*** Begin section ***

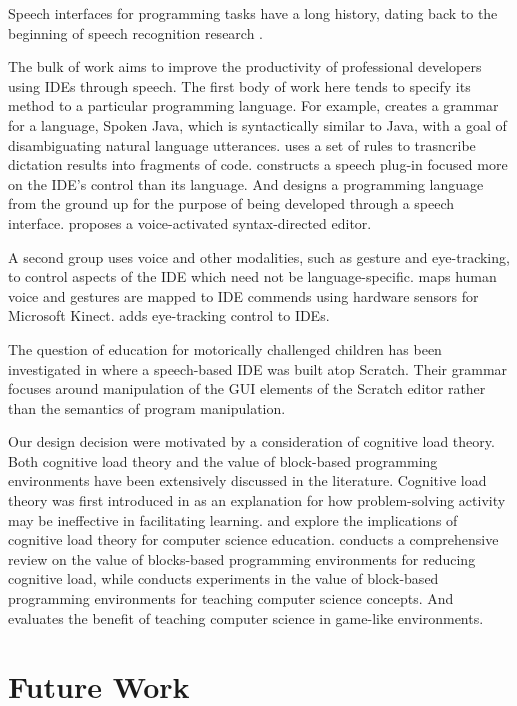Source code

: \documentclass[]{article}
\begin{document}
Speech interfaces for programming tasks have a long history, dating back to the
beginning of speech recognition research \cite{bolt1980put}.

The bulk of work aims to improve the productivity of professional developers
using IDEs through speech. The first body of work here tends to specify its
method to a particular programming language. For example,
\cite{Begel05programmingby} creates a grammar for a language, Spoken Java, which
is syntactically similar to Java, with a goal of disambiguating natural language
utterances. \cite{desilets2006voicecode} uses a set of rules to trasncribe
dictation results into fragments of code. \cite{shaik2003speechclipse}
constructs a speech plug-in focused more on the IDE's control than its language.
And \cite{gordon2011developing} designs a programming language from the ground
up for the purpose of being developed through a speech interface.
\cite{hubbell2006voice} proposes a voice-activated syntax-directed editor.

A second group uses voice and other modalities, such as gesture and
eye-tracking, to control aspects of the IDE which need not be language-specific.
\cite{delimarschi2014enabling} maps human voice and gestures are mapped to IDE
commends using hardware sensors for Microsoft Kinect. \cite{glucker2014eyede}
adds eye-tracking control to IDEs.

The question of education for motorically challenged children has been
investigated in \cite{wagner2012programming} where a speech-based IDE was built
atop Scratch. Their grammar focuses around manipulation of the GUI elements of
the Scratch editor rather than the semantics of program manipulation.

Our design decision were motivated by a consideration of cognitive load theory.
Both cognitive load theory and the value of block-based programming environments
have been extensively discussed in the literature. Cognitive load theory was
first introduced in \cite{sweller1988cognitive} as an explanation for how
problem-solving activity may be ineffective in facilitating learning.
\cite{shaffer2003applying} and \cite{nolan2015examining} explore the
implications of cognitive load theory for computer science education.
\cite{bau2017learnable} conducts a comprehensive review on the value of
blocks-based programming environments for reducing cognitive load, while
\cite{meerbaum2013learning} conducts experiments in the value of block-based
programming environments for teaching computer science concepts. And
\cite{gibson2013evaluation} evaluates the benefit of teaching computer science
in game-like environments.





\section{Future Work}



\end{document}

*** End section ***

• [WHAT IS REQUIRED]: Only those lines running from the one containing "in the value of block-based" through the last line of the data above are to be copied, exactly, with both ends included.

• [RESPONSE FOR THIS EXERCISE]:
\cite{meerbaum2013learning} conducts experiments in the value of block-based
programming environments for teaching computer science concepts. And
\cite{gibson2013evaluation} evaluates the benefit of teaching computer science
in game-like environments.





\section{Future Work}



\end{document}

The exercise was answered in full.